- TASK DIRECTIONS
Below, find each line holding "shields" and state how many there are, using the number alone.
(SUPPLIED RECORDS)
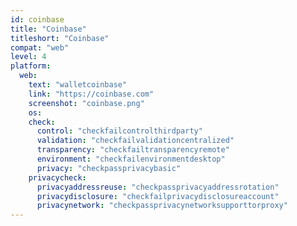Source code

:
 ```yaml
---
id: coinbase
title: "Coinbase"
titleshort: "Coinbase"
compat: "web"
level: 4
platform:
  web:
    text: "walletcoinbase"
    link: "https://coinbase.com"
    screenshot: "coinbase.png"
    os:
    check:
      control: "checkfailcontrolthirdparty"
      validation: "checkfailvalidationcentralized"
      transparency: "checkfailtransparencyremote"
      environment: "checkfailenvironmentdesktop"
      privacy: "checkpassprivacybasic"
    privacycheck:
      privacyaddressreuse: "checkpassprivacyaddressrotation"
      privacydisclosure: "checkfailprivacydisclosureaccount"
      privacynetwork: "checkpassprivacynetworksupporttorproxy"
---
```

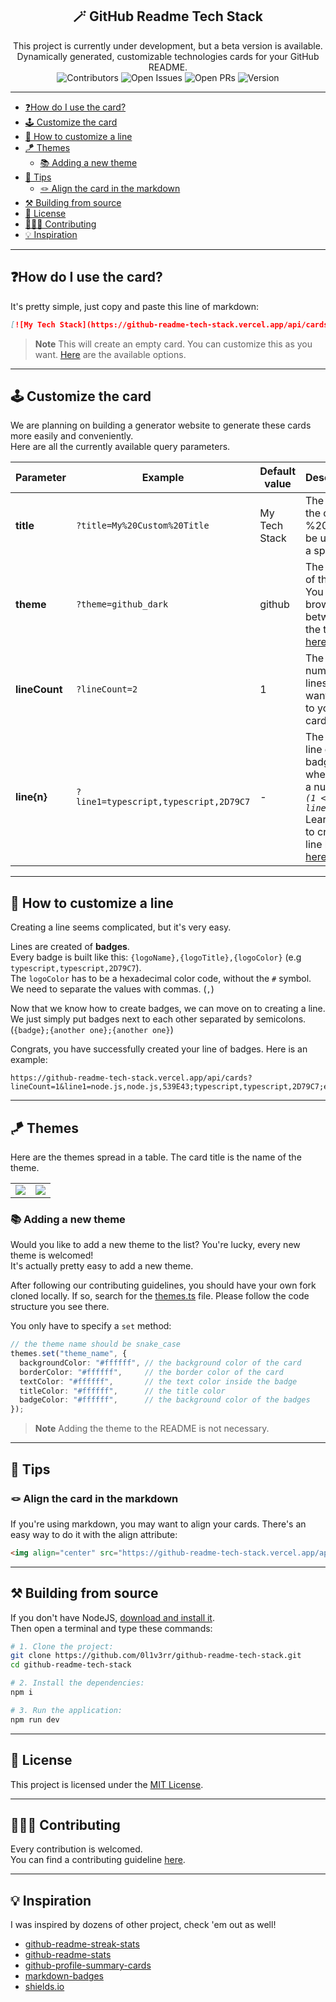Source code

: <div align="center">
  <h2>🪄 GitHub Readme Tech Stack</h2>
</div>

<div align="center">
  This project is currently under development, but a beta version is available. <br/>
  Dynamically generated, customizable technologies cards for your GitHub README.
</div>

<div align="center">
  <img src="https://img.shields.io/github/contributors/0l1v3rr/github-readme-tech-stack" alt="Contributors">
  <img src="https://img.shields.io/github/issues-raw/0l1v3rr/github-readme-tech-stack" alt="Open Issues">
  <img src="https://img.shields.io/github/issues-pr/0l1v3rr/github-readme-tech-stack" alt="Open PRs">
  <img src="https://img.shields.io/github/package-json/v/0l1v3rr/github-readme-tech-stack" alt="Version">
</div>

<hr>

- [❓How do I use the card?](#how-do-i-use-the-card)
- [🕹️ Customize the card](#️-customize-the-card)
- [🔨 How to customize a line](#-how-to-customize-a-line)
- [🪁 Themes](#-themes)
  - [📚 Adding a new theme](#-adding-a-new-theme)
- [🧠 Tips](#-tips)
  - [🪢 Align the card in the markdown](#-align-the-card-in-the-markdown)
- [⚒️ Building from source](#️-building-from-source)
- [📝 License](#-license)
- [🧑‍🤝‍🧑 Contributing](#-contributing)
- [💡 Inspiration](#-inspiration)

<hr>

## ❓How do I use the card?
It's pretty simple, just copy and paste this line of markdown:
```md
[![My Tech Stack](https://github-readme-tech-stack.vercel.app/api/cards)](https://github-readme-tech-stack.vercel.app/api/cards)
```
> **Note**
> This will create an empty card. You can customize this as you want. [Here](#️-customize-the-card) are the available options.

<hr>

## 🕹️ Customize the card
We are planning on building a generator website to generate these cards more easily and conveniently.  
Here are all the currently available query parameters.

| Parameter | Example | Default value | Description|
|---------- |---------|---------------|------------|
| **title** | `?title=My%20Custom%20Title` | My Tech Stack | The title of the card. %20 can be used as a space. |
| **theme** | `?theme=github_dark` | github | The theme of the card. You can browse between the themes [here](#-themes). |
| **lineCount** | `?lineCount=2` | 1 | The number of lines you want to add to your card. |
| **line{n}** | `?line1=typescript,typescript,2D79C7` | - | The current line of the badge, where {n} is a number. *`(1 <= n <= lineCount)`* Learn how to create a line like this [here](#-how-to-customize-a-line). |

<hr>

## 🔨 How to customize a line
Creating a line seems complicated, but it's very easy.  

Lines are created of **badges**.  
Every badge is built like this: `{logoName},{logoTitle},{logoColor}` (e.g `typescript,typescript,2D79C7`).  
The `logoColor` has to be a hexadecimal color code, without the `#` symbol.  
We need to separate the values with commas. (`,`)

Now that we know how to create badges, we can move on to creating a line.  
We just simply put badges next to each other separated by semicolons. (`{badge};{another one};{another one}`)

Congrats, you have successfully created your line of badges. Here is an example:
```
https://github-readme-tech-stack.vercel.app/api/cards?lineCount=1&line1=node.js,node.js,539E43;typescript,typescript,2D79C7;express,express.js,61DAFB
```

<hr>

## 🪁 Themes
Here are the themes spread in a table. The card title is the name of the theme.

<table>
  <tr>
    <td>
      <img src="https://github-readme-tech-stack.vercel.app/api/cards?theme=github&title=github&lineCount=1&line1=node.js,node.js,539E43;typescript,typescript,2D79C7;express,express.js,61DAFB">
    </td>
    <td>
      <img src="https://github-readme-tech-stack.vercel.app/api/cards?theme=github_dark&title=github_dark&lineCount=1&line1=node.js,node.js,539E43;typescript,typescript,2D79C7;express,express.js,61DAFB">
    </td>
  </tr>
</table>

### 📚 Adding a new theme
Would you like to add a new theme to the list? You're lucky, every new theme is welcomed!  
It's actually pretty easy to add a new theme. 

After following our contributing guidelines, you should have your own fork cloned locally. If so, search for the [themes.ts](https://github.com/0l1v3rr/github-readme-tech-stack/blob/master/src/cards/themes.ts) file. Please follow the code structure you see there.

You only have to specify a `set` method:
```ts
// the theme name should be snake_case
themes.set("theme_name", {
  backgroundColor: "#ffffff", // the background color of the card
  borderColor: "#ffffff",     // the border color of the card
  textColor: "#ffffff",       // the text color inside the badge
  titleColor: "#ffffff",      // the title color
  badgeColor: "#ffffff",      // the background color of the badges
});
```
> **Note**
> Adding the theme to the README is not necessary.

<hr>

## 🧠 Tips

### 🪢 Align the card in the markdown
If you're using markdown, you may want to align your cards. There's an easy way to do it with the align attribute:
```html
<img align="center" src="https://github-readme-tech-stack.vercel.app/api/cards" alt="My Tech Stack" />
```

<hr>

## ⚒️ Building from source
If you don't have NodeJS, [download and install it](https://nodejs.org/en/).  
Then open a terminal and type these commands:

```sh
# 1. Clone the project:
git clone https://github.com/0l1v3rr/github-readme-tech-stack.git
cd github-readme-tech-stack

# 2. Install the dependencies:
npm i

# 3. Run the application:
npm run dev
```

<hr>

## 📝 License
This project is licensed under the [MIT License](LICENSE).

<hr>

## 🧑‍🤝‍🧑 Contributing
Every contribution is welcomed.  
You can find a contributing guideline [here](CONTRIBUTING.md).

<hr>

## 💡 Inspiration
I was inspired by dozens of other project, check 'em out as well!
- [github-readme-streak-stats](https://github.com/DenverCoder1/github-readme-streak-stats)
- [github-readme-stats](https://github.com/anuraghazra/github-readme-stats)
- [github-profile-summary-cards](https://github.com/vn7n24fzkq/github-profile-summary-cards)
- [markdown-badges](https://github.com/Ileriayo/markdown-badges)
- [shields.io](https://shields.io/)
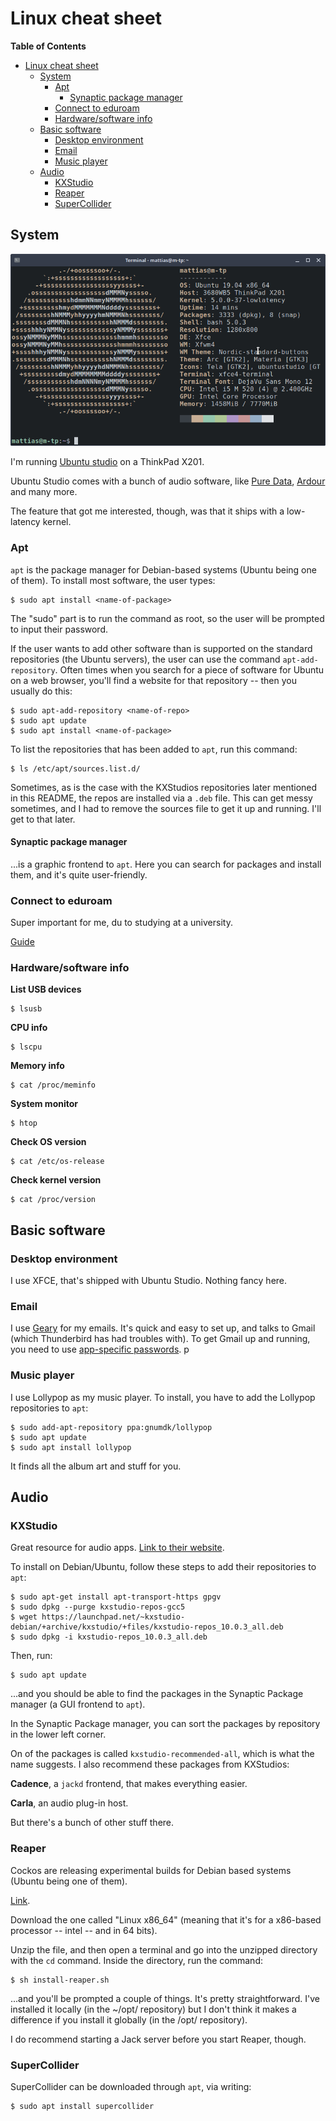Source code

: # Linux cheat sheet
<!-- markdown-toc start - Don't edit this section. Run M-x markdown-toc-refresh-toc -->
**Table of Contents**

- [Linux cheat sheet](#linux-cheat-sheet)
    - [System](#system)
        - [Apt](#apt)
            - [Synaptic package manager](#synaptic-package-manager)
        - [Connect to eduroam](#connect-to-eduroam)
        - [Hardware/software info](#hardwaresoftware-info)
    - [Basic software](#basic-software)
        - [Desktop environment](#desktop-environment)
        - [Email](#email)
        - [Music player](#music-player)
    - [Audio](#audio)
        - [KXStudio](#kxstudio)
        - [Reaper](#reaper)
        - [SuperCollider](#supercollider)

<!-- markdown-toc end -->

## System

![screenfetch](images/screenfetch.png)

I'm running [Ubuntu studio](https://ubuntustudio.org/) on a ThinkPad X201.

Ubuntu Studio comes with a bunch of audio software, like [Pure Data](https://puredata.info/), [Ardour](https://ardour.org/) and many more. 

The feature that got me interested, though, was that it ships with a low-latency kernel.

### Apt
`apt` is the package manager for Debian-based systems (Ubuntu being one of them). To install most software, the user types: 

```
$ sudo apt install <name-of-package>
```

The "sudo" part is to run the command as root, so the user will be prompted to input their password.

If the user wants to add other software than is supported on the standard repositories (the Ubuntu servers), the user can use the command `apt-add-repository`. Often times when you search for a piece of software for Ubuntu on a web browser, you'll find a website for that repository -- then you usually do this:

```
$ sudo apt-add-repository <name-of-repo>
$ sudo apt update
$ sudo apt install <name-of-package>
```

To list the repositories that has been added to `apt`, run this command:

```
$ ls /etc/apt/sources.list.d/
```

Sometimes, as is the case with the KXStudios repositories later mentioned in this README, the repos are installed via a `.deb` file. This can get messy sometimes, and I had to remove the sources file to get it up and running. I'll get to that later.

#### Synaptic package manager

...is a graphic frontend to `apt`. Here you can search for packages and install them, and it's quite user-friendly.

### Connect to eduroam

Super important for me, du to studying at a university. 

[Guide](https://www.sheffield.ac.uk/cics/wireless/linux)

### Hardware/software info

__List USB devices__

```
$ lsusb
```

__CPU info__

```
$ lscpu
```

__Memory info__

```
$ cat /proc/meminfo
```

__System monitor__

```
$ htop
```

__Check OS version__

```
$ cat /etc/os-release
```

__Check kernel version__

```
$ cat /proc/version
```

## Basic software
### Desktop environment
I use XFCE, that's shipped with Ubuntu Studio. Nothing fancy here.

### Email
I use [Geary](https://wiki.gnome.org/Apps/Geary) for my emails. It's quick and easy to set up, and talks to Gmail (which Thunderbird has had troubles with). To get Gmail up and running, you need to use [app-specific passwords](https://support.google.com/accounts/answer/185833?hl=sv).
p
### Music player

I use Lollypop as my music player. To install, you have to add the Lollypop repositories to `apt`:

```
$ sudo add-apt-repository ppa:gnumdk/lollypop
$ sudo apt update
$ sudo apt install lollypop
```

It finds all the album art and stuff for you.

## Audio

### KXStudio

Great resource for audio apps. [Link to their website](https://kx.studio/).

To install on Debian/Ubuntu, follow these steps to add their repositories to `apt`:

```
$ sudo apt-get install apt-transport-https gpgv
$ sudo dpkg --purge kxstudio-repos-gcc5
$ wget https://launchpad.net/~kxstudio-debian/+archive/kxstudio/+files/kxstudio-repos_10.0.3_all.deb
$ sudo dpkg -i kxstudio-repos_10.0.3_all.deb
```

Then, run: 

```
$ sudo apt update
```

...and you should be able to find the packages in the Synaptic Package manager (a GUI frontend to `apt`).

In the Synaptic Package manager, you can sort the packages by repository in the lower left corner.

On of the packages is called `kxstudio-recommended-all`, which is what the name suggests. I also recommend these packages from KXStudios:

__Cadence__, a `jackd` frontend, that makes everything easier.

__Carla__, an audio plug-in host.

But there's a bunch of other stuff there.

### Reaper

Cockos are releasing experimental builds for Debian based systems (Ubuntu being one of them). 

[Link](http://reaper.fm/download.php).

Download the one called "Linux x86_64" (meaning that it's for a x86-based processor -- intel -- and in 64 bits). 

Unzip the file, and then open a terminal and go into the unzipped directory with the `cd` command. Inside the directory, run the command:

```
$ sh install-reaper.sh
```

...and you'll be prompted a couple of things. It's pretty straightforward. I've installed it locally (in the ~/opt/ repository) but I don't think it makes a difference if you install it globally (in the /opt/ repository).

I do recommend starting a Jack server before you start Reaper, though.

### SuperCollider

SuperCollider can be downloaded through `apt`, via writing:

```
$ sudo apt install supercollider
```
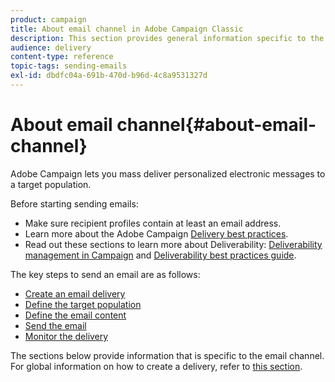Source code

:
 ```yaml
---
product: campaign
title: About email channel in Adobe Campaign Classic
description: This section provides general information specific to the email channel in Adobe Campaign Classic.
audience: delivery
content-type: reference
topic-tags: sending-emails
exl-id: dbdfc04a-691b-470d-b96d-4c8a9531327d
---
```

# About email channel{#about-email-channel}

Adobe Campaign lets you mass deliver personalized electronic messages to a target population.

Before starting sending emails:

* Make sure recipient profiles contain at least an email address.
* Learn more about the Adobe Campaign [Delivery best practices](delivery-best-practices.md).
* Read out these sections to learn more about Deliverability: [Deliverability management in Campaign](about-deliverability.md) and [Deliverability best practices guide](https://experienceleague.adobe.com/docs/deliverability-learn/deliverability-best-practice-guide/introduction.html).

The key steps to send an email are as follows:

* [Create an email delivery](../../delivery/using/creating-an-email-delivery.md)
* [Define the target population](../../delivery/using/steps-defining-the-target-population.md)
* [Define the email content](../../delivery/using/defining-the-email-content.md)
* [Send the email](../../delivery/using/sending-messages.md)
* [Monitor the delivery](../../delivery/using/about-delivery-monitoring.md)

The sections below provide information that is specific to the email channel. For global information on how to create a delivery, refer to [this section](steps-about-delivery-creation-steps.md).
(End SUPPLIED RECORDS)
- EXERCISE SOLUTION
5